Brown Settles Labour's Nerves with Attack on Tory Health Policy

Article excerpt

By Nigel Morris

Gordon Brown soothed Labour jitters after a traumatic fortnight during clashes with David Cameron in the Commons over the condition of hospitals.

He erased memories of a disastrous appearance in last week's Prime Minister's Questions with a forceful attack on Tory health policy. Labour MPs - who watched in silent dismay when Mr Brown was floored by the Conservative leader seven days ago - cheered his performance.

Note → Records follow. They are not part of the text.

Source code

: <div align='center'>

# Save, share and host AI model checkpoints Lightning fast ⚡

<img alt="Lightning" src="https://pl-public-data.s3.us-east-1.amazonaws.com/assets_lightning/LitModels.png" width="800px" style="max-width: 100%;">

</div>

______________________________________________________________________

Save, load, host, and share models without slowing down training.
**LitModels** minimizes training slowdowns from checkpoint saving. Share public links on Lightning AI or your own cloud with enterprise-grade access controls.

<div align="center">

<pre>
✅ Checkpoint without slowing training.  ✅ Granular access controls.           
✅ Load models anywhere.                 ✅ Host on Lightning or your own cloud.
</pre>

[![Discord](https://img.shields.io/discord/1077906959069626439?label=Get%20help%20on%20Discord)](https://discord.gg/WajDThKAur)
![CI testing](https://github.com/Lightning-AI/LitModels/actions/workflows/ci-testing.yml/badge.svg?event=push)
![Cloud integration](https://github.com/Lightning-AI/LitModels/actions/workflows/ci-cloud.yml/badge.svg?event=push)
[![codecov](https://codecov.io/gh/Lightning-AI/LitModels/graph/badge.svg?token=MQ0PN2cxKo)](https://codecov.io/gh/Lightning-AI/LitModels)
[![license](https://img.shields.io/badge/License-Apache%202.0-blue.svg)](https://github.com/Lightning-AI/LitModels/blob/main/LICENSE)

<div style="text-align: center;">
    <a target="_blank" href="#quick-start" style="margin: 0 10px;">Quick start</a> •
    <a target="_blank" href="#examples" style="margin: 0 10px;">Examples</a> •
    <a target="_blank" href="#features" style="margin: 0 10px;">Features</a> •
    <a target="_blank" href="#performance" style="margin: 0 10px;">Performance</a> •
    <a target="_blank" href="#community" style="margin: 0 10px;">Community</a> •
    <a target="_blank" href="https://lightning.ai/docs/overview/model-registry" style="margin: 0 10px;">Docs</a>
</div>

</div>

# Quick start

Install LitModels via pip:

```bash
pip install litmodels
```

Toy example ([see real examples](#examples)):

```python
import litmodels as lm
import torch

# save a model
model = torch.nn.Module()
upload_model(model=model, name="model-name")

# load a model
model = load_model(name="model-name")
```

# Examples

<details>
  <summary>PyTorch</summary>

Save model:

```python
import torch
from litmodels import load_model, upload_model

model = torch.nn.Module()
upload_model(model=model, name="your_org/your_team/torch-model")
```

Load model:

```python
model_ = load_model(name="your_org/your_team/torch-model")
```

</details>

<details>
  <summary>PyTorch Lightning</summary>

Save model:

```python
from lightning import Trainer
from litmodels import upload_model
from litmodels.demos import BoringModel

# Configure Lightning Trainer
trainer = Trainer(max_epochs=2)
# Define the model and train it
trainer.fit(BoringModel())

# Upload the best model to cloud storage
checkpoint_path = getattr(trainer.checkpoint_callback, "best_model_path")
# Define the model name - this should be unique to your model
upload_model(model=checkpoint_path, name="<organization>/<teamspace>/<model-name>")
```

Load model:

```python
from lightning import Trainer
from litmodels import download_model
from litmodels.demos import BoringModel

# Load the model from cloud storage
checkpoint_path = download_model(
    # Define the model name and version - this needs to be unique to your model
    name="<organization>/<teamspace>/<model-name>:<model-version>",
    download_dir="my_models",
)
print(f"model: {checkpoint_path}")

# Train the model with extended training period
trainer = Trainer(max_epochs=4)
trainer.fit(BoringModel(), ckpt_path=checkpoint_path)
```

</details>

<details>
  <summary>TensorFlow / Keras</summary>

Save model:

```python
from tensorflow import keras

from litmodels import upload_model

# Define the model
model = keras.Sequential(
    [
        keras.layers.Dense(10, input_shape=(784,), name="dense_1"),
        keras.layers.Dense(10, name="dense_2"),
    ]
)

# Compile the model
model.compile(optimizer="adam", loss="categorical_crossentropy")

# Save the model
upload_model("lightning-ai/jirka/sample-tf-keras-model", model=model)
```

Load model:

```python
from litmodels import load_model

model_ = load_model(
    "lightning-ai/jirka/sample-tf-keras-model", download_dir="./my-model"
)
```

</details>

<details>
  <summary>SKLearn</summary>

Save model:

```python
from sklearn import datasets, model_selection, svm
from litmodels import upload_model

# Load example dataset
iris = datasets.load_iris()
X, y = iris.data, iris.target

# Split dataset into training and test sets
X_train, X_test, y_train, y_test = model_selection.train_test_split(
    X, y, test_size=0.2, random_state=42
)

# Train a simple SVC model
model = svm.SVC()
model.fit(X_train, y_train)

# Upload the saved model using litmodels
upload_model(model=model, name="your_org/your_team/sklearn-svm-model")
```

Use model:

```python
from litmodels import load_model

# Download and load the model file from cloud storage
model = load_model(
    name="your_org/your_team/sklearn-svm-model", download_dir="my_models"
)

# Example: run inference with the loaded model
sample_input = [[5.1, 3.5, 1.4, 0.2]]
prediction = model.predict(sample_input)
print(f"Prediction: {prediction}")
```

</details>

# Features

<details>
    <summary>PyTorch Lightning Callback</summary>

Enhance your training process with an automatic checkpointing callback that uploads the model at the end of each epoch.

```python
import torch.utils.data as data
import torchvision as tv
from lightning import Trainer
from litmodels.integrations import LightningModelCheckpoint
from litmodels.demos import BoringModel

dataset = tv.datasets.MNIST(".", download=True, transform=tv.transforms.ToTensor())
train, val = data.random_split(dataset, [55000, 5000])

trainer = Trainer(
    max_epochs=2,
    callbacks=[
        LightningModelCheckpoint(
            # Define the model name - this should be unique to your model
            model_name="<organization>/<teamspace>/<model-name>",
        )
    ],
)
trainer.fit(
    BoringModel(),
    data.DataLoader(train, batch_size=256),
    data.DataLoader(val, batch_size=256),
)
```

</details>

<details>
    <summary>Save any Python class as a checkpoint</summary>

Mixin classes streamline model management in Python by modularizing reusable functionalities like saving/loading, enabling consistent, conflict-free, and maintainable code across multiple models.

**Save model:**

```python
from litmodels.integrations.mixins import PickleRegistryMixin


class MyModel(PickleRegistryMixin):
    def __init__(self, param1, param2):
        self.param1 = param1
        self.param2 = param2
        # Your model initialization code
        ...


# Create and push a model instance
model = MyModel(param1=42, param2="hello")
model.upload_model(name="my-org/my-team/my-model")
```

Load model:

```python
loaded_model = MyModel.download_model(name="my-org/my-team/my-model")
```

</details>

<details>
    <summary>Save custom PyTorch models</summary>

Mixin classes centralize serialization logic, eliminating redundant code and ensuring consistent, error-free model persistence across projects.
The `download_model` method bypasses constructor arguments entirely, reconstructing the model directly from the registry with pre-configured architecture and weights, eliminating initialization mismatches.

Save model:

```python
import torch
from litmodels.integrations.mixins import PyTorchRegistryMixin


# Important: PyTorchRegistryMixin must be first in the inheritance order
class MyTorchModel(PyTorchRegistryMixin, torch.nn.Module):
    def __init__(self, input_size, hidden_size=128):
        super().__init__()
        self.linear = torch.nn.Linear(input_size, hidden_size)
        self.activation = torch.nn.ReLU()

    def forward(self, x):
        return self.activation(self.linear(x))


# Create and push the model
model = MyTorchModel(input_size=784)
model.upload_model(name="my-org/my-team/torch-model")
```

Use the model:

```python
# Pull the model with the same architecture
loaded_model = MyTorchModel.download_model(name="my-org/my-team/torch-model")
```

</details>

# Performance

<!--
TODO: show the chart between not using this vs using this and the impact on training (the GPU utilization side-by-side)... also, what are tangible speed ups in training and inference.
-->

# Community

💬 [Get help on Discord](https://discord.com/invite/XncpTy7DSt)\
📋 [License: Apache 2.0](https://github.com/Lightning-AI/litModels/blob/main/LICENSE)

They had been shaken by a collapse in their standing in the polls following his decision to rule out a general election and Mr Cameron's strong showing at the annual Tory conference.

The angry exchanges were prompted by Mr Cameron's accusation that government targets were to blame for increasing numbers of hospital- acquired infections such as MRSA and Clostridium difficile.

The Tory leader said: "The Health Care Commission said last week: 'Where trusts are under severe pressure to meet targets relating to finance and access, concern for infection control may be undermined'.

"Will you accept that the number and extent of your top-down targets are contributing to this problem?"

Mr Brown replied: "It's because we are concerned about MRSA and C. diff that in the last few weeks we have taken very special measures - isolation wards, we are about to appoint 3,000 more matrons, we are also about to do a deep clean of hospitals."

The Prime Minister quoted the chairman of the Commission, who has said hospital managers could not blame targets for "taking their eye off the ball".